WHAT IS REQUIRED —
Find the word "scroll" below. Copy each line that has it.

(Source texts of formatted documents)
——————
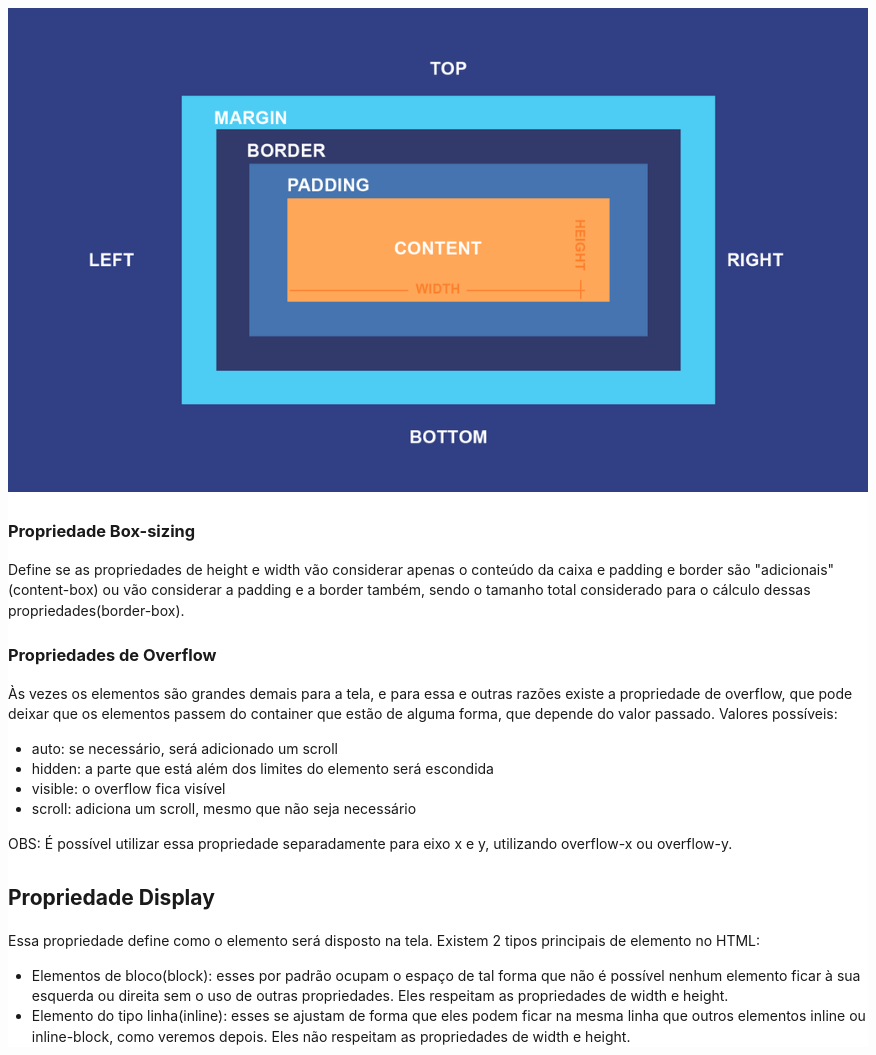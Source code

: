 ![Box Model](<../../Imagens DocStruct/Projetos/box_model.png>)
### Propriedade Box-sizing
Define se as propriedades de height e width vão considerar apenas o conteúdo da caixa e padding e border são "adicionais"(content-box) ou vão considerar a padding e a border também, sendo o tamanho total considerado para o cálculo dessas propriedades(border-box).
### Propriedades de Overflow
Às vezes os elementos são grandes demais para a tela, e para essa e outras razões existe a propriedade de overflow, que pode deixar que os elementos passem do container que estão de alguma forma, que depende do valor passado. Valores possíveis:
* auto: se necessário, será adicionado um scroll
* hidden: a parte que está além dos limites do elemento será escondida
* visible: o overflow fica visível
* scroll: adiciona um scroll, mesmo que não seja necessário


OBS: É possível utilizar essa propriedade separadamente para eixo x e y, utilizando overflow-x ou overflow-y.


## Propriedade Display
Essa propriedade define como o elemento será disposto na tela. Existem 2 tipos principais de elemento no HTML:
* Elementos de bloco(block): esses por padrão ocupam o espaço de tal forma que não é possível nenhum elemento ficar à sua esquerda ou direita sem o uso de outras propriedades. Eles respeitam as propriedades de width e height.
* Elemento do tipo linha(inline): esses se ajustam de forma que eles podem ficar na mesma linha que outros elementos inline ou inline-block, como veremos depois. Eles não respeitam as propriedades de width e height.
——————
COMPLETED EXERCISE —
* auto: se necessário, será adicionado um scroll
* scroll: adiciona um scroll, mesmo que não seja necessário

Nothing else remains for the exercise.